---------- PROVIDED MATERIAL ----------

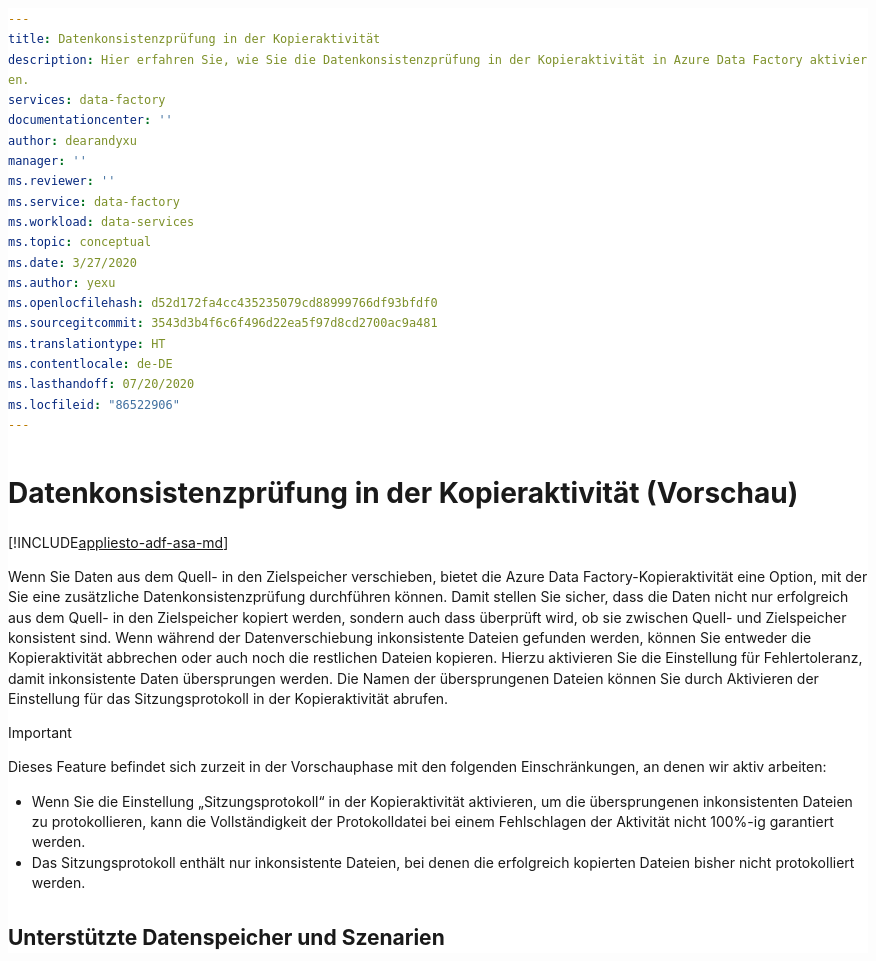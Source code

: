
 ```yaml
---
title: Datenkonsistenzprüfung in der Kopieraktivität
description: Hier erfahren Sie, wie Sie die Datenkonsistenzprüfung in der Kopieraktivität in Azure Data Factory aktivieren.
services: data-factory
documentationcenter: ''
author: dearandyxu
manager: ''
ms.reviewer: ''
ms.service: data-factory
ms.workload: data-services
ms.topic: conceptual
ms.date: 3/27/2020
ms.author: yexu
ms.openlocfilehash: d52d172fa4cc435235079cd88999766df93bfdf0
ms.sourcegitcommit: 3543d3b4f6c6f496d22ea5f97d8cd2700ac9a481
ms.translationtype: HT
ms.contentlocale: de-DE
ms.lasthandoff: 07/20/2020
ms.locfileid: "86522906"
---
```

#  <a name="data-consistency-verification-in-copy-activity-preview"></a>Datenkonsistenzprüfung in der Kopieraktivität (Vorschau)

[!INCLUDE[appliesto-adf-asa-md](includes/appliesto-adf-asa-md.md)]

Wenn Sie Daten aus dem Quell- in den Zielspeicher verschieben, bietet die Azure Data Factory-Kopieraktivität eine Option, mit der Sie eine zusätzliche Datenkonsistenzprüfung durchführen können. Damit stellen Sie sicher, dass die Daten nicht nur erfolgreich aus dem Quell- in den Zielspeicher kopiert werden, sondern auch dass überprüft wird, ob sie zwischen Quell- und Zielspeicher konsistent sind. Wenn während der Datenverschiebung inkonsistente Dateien gefunden werden, können Sie entweder die Kopieraktivität abbrechen oder auch noch die restlichen Dateien kopieren. Hierzu aktivieren Sie die Einstellung für Fehlertoleranz, damit inkonsistente Daten übersprungen werden. Die Namen der übersprungenen Dateien können Sie durch Aktivieren der Einstellung für das Sitzungsprotokoll in der Kopieraktivität abrufen. 

> [!IMPORTANT]
> Dieses Feature befindet sich zurzeit in der Vorschauphase mit den folgenden Einschränkungen, an denen wir aktiv arbeiten:
>- Wenn Sie die Einstellung „Sitzungsprotokoll“ in der Kopieraktivität aktivieren, um die übersprungenen inkonsistenten Dateien zu protokollieren, kann die Vollständigkeit der Protokolldatei bei einem Fehlschlagen der Aktivität nicht 100%-ig garantiert werden.
>- Das Sitzungsprotokoll enthält nur inkonsistente Dateien, bei denen die erfolgreich kopierten Dateien bisher nicht protokolliert werden.

## <a name="supported-data-stores-and-scenarios"></a>Unterstützte Datenspeicher und Szenarien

----------

## EXERCISE
Repeat the data in full, exactly as it stands, but drop every picture.

## EXERCISE OUTPUT
Source code

:
 ```yaml
---
title: Datenkonsistenzprüfung in der Kopieraktivität
description: Hier erfahren Sie, wie Sie die Datenkonsistenzprüfung in der Kopieraktivität in Azure Data Factory aktivieren.
services: data-factory
documentationcenter: ''
author: dearandyxu
manager: ''
ms.reviewer: ''
ms.service: data-factory
ms.workload: data-services
ms.topic: conceptual
ms.date: 3/27/2020
ms.author: yexu
ms.openlocfilehash: d52d172fa4cc435235079cd88999766df93bfdf0
ms.sourcegitcommit: 3543d3b4f6c6f496d22ea5f97d8cd2700ac9a481
ms.translationtype: HT
ms.contentlocale: de-DE
ms.lasthandoff: 07/20/2020
ms.locfileid: "86522906"
---
```

#  <a name="data-consistency-verification-in-copy-activity-preview"></a>Datenkonsistenzprüfung in der Kopieraktivität (Vorschau)

[!INCLUDE[appliesto-adf-asa-md](includes/appliesto-adf-asa-md.md)]

Wenn Sie Daten aus dem Quell- in den Zielspeicher verschieben, bietet die Azure Data Factory-Kopieraktivität eine Option, mit der Sie eine zusätzliche Datenkonsistenzprüfung durchführen können. Damit stellen Sie sicher, dass die Daten nicht nur erfolgreich aus dem Quell- in den Zielspeicher kopiert werden, sondern auch dass überprüft wird, ob sie zwischen Quell- und Zielspeicher konsistent sind. Wenn während der Datenverschiebung inkonsistente Dateien gefunden werden, können Sie entweder die Kopieraktivität abbrechen oder auch noch die restlichen Dateien kopieren. Hierzu aktivieren Sie die Einstellung für Fehlertoleranz, damit inkonsistente Daten übersprungen werden. Die Namen der übersprungenen Dateien können Sie durch Aktivieren der Einstellung für das Sitzungsprotokoll in der Kopieraktivität abrufen. 

> [!IMPORTANT]
> Dieses Feature befindet sich zurzeit in der Vorschauphase mit den folgenden Einschränkungen, an denen wir aktiv arbeiten:
>- Wenn Sie die Einstellung „Sitzungsprotokoll“ in der Kopieraktivität aktivieren, um die übersprungenen inkonsistenten Dateien zu protokollieren, kann die Vollständigkeit der Protokolldatei bei einem Fehlschlagen der Aktivität nicht 100%-ig garantiert werden.
>- Das Sitzungsprotokoll enthält nur inkonsistente Dateien, bei denen die erfolgreich kopierten Dateien bisher nicht protokolliert werden.

## <a name="supported-data-stores-and-scenarios"></a>Unterstützte Datenspeicher und Szenarien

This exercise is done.